ACTION ITEM =
Could the data below be printed out exactly, with the pictures left out?

Stored dataset items =

= Beginning of Section =

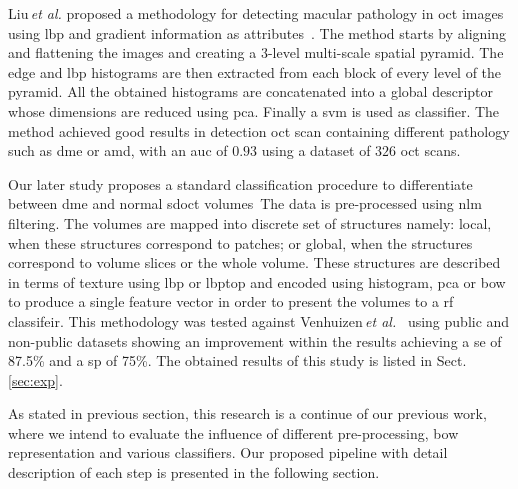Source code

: Liu\,\textit{et al.} proposed a methodology for detecting macular pathology in \ac{oct} images using \ac{lbp} and gradient information as attributes~\cite{Liu2011}.
The method starts by aligning and flattening the images and creating a $3$-level multi-scale spatial pyramid.
The edge and \ac{lbp} histograms are then extracted from each block of every level of the pyramid.
All the obtained histograms are concatenated into a global descriptor whose dimensions are reduced using \ac{pca}.
Finally a \ac{svm} is used as classifier.
The method achieved good results in detection \ac{oct} scan containing different pathology such as \ac{dme} or \ac{amd}, with an \ac{auc} of $0.93$ using a dataset of $326$ \ac{oct} scans.

Our later study proposes a standard classification procedure to differentiate between \ac{dme} and normal \ac{sdoct} volumes~\cite{Lemaitre2015}The data is pre-processed using \ac{nlm} filtering.
The volumes are mapped into discrete set of structures namely: local, when these structures correspond to patches; or global, when the structures correspond to volume slices or the whole volume.
These structures are described in terms of texture using \ac{lbp} or \ac{lbptop} and encoded using histogram, \ac{pca} or \ac{bow} to produce a single feature vector in order to present the volumes to a \ac{rf} classifeir.
This methodology was tested against Venhuizen\,\textit{et al.}~\cite{Venhuizen2015} using public and non-public datasets showing an improvement within the results achieving a \ac{se} of 87.5\% and a \ac{sp} of 75\%.
The obtained results of this study is listed in Sect.\,\ref{sec:exp}.

As stated in previous section, this research is a continue of our previous work, where we intend to evaluate the influence of different pre-processing, \ac{bow} representation and various classifiers.
Our proposed pipeline with detail description of each step is presented in the following section.
 

%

= End of Section =

RESPONSE FOR THIS EXERCISE =
Source code

: Liu\,\textit{et al.} proposed a methodology for detecting macular pathology in \ac{oct} images using \ac{lbp} and gradient information as attributes~\cite{Liu2011}.
The method starts by aligning and flattening the images and creating a $3$-level multi-scale spatial pyramid.
The edge and \ac{lbp} histograms are then extracted from each block of every level of the pyramid.
All the obtained histograms are concatenated into a global descriptor whose dimensions are reduced using \ac{pca}.
Finally a \ac{svm} is used as classifier.
The method achieved good results in detection \ac{oct} scan containing different pathology such as \ac{dme} or \ac{amd}, with an \ac{auc} of $0.93$ using a dataset of $326$ \ac{oct} scans.

Our later study proposes a standard classification procedure to differentiate between \ac{dme} and normal \ac{sdoct} volumes~\cite{Lemaitre2015}The data is pre-processed using \ac{nlm} filtering.
The volumes are mapped into discrete set of structures namely: local, when these structures correspond to patches; or global, when the structures correspond to volume slices or the whole volume.
These structures are described in terms of texture using \ac{lbp} or \ac{lbptop} and encoded using histogram, \ac{pca} or \ac{bow} to produce a single feature vector in order to present the volumes to a \ac{rf} classifeir.
This methodology was tested against Venhuizen\,\textit{et al.}~\cite{Venhuizen2015} using public and non-public datasets showing an improvement within the results achieving a \ac{se} of 87.5\% and a \ac{sp} of 75\%.
The obtained results of this study is listed in Sect.\,\ref{sec:exp}.

As stated in previous section, this research is a continue of our previous work, where we intend to evaluate the influence of different pre-processing, \ac{bow} representation and various classifiers.
Our proposed pipeline with detail description of each step is presented in the following section.
 

%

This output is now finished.